I read memoirs in between fiction works because in memoirs, there is a bigger chance that the events really happened. I perceive memoirs as nearer to truth and so lessons are more rational and factual.
I picked up this book because I felt that I did not know anything about Nelson Mandela except that he was a very popular prisoner and he became the President of South Africa. He fought against apartheid in South Africa and that was the reason why he got imprisoned for more than a quarter of one's life, i.e., 27 years.
Imagine spending those many years in prison? It is unthinkable for me. In the first company I worked with after college, I stayed for 12 years and I was only promoted once. After that company, I moved and moved and got promoted each time. Now, when I look back at my career progression, I thought that I wasted so many years in that first company. But Mandela? He even considers those 27 years in prison to be the most meaningful years of his life!

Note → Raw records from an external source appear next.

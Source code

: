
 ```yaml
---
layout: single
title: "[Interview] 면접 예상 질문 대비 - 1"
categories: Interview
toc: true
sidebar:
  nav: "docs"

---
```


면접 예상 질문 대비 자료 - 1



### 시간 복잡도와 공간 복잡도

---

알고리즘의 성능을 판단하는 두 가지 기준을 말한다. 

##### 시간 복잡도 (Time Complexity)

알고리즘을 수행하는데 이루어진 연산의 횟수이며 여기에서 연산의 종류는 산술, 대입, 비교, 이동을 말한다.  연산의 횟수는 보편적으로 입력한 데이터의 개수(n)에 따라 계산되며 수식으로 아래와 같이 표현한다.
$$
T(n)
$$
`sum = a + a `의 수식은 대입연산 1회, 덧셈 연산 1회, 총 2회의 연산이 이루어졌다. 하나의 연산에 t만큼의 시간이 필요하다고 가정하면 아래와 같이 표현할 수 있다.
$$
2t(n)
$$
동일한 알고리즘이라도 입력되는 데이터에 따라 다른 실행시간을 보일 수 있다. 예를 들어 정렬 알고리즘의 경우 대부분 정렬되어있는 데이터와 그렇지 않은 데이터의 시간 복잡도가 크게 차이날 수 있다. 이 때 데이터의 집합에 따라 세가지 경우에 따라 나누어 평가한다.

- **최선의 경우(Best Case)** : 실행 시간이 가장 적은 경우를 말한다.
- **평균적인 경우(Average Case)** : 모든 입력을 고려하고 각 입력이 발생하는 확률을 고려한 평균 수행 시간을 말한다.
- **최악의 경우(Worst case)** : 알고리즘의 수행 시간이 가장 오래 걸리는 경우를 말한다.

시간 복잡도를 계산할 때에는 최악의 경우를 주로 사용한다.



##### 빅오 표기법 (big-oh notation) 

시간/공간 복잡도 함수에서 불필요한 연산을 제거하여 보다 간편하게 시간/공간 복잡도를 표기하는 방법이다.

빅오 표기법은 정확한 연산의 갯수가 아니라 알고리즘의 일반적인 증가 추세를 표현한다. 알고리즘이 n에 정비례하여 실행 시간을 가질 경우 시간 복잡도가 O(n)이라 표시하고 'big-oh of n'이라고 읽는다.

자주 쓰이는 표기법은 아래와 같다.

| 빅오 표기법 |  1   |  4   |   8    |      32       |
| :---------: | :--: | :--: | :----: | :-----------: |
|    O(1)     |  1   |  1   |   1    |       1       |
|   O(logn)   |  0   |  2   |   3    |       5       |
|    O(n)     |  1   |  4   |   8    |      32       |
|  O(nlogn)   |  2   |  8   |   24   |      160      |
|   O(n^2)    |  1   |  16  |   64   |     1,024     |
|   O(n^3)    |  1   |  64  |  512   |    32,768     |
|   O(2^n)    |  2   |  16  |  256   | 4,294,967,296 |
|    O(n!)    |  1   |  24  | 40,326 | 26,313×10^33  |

Conversations with Myself is not really the usual memoir where the narrative flows from birth to old age. It contains snippets of Mandela's life: entries from his diaries, letters, conversation excerpts, etc. The later came from recordings done by Richard Stengel who worked with Nelson Mandela's autobiography Long Walk to Freedom. The snippets were picked judiciously to give the reader not only what transpired during Mandela's 27 years in Robben Island but more importantly, what when inside his head. For example, the question on sexual release was answered by him in one of his letters to Winnie Mandela in 1962. During his stay in prison he read many books including books about similar "rebels" like him. These books include one about Luis Taruc, a HUKBALAHAP leader here in the Philippines during the 50's.
Don't get the impression that the book, being a collection of snippets about the man, does not have the full picture about the man and a unified feel. Reading it is like reading one person's diary and seeing a collage of his photos or having a peek at his personal photo album. For a person as popular as Mandela, since you have heard something about him on newspapers and magazines, saw his images on television or heard your Leadership trainer talks about him in school, you already know an overview of his life. Now when you get to this book, you get to know the more intimate or personal level of the man.
After reading this book, Mandela joins my personal roster of hero figures. He proves to me that we should not discount ourselves as just a speck in the universe. Each of us can, as long as we have the will power, do something (even how little) to change this world.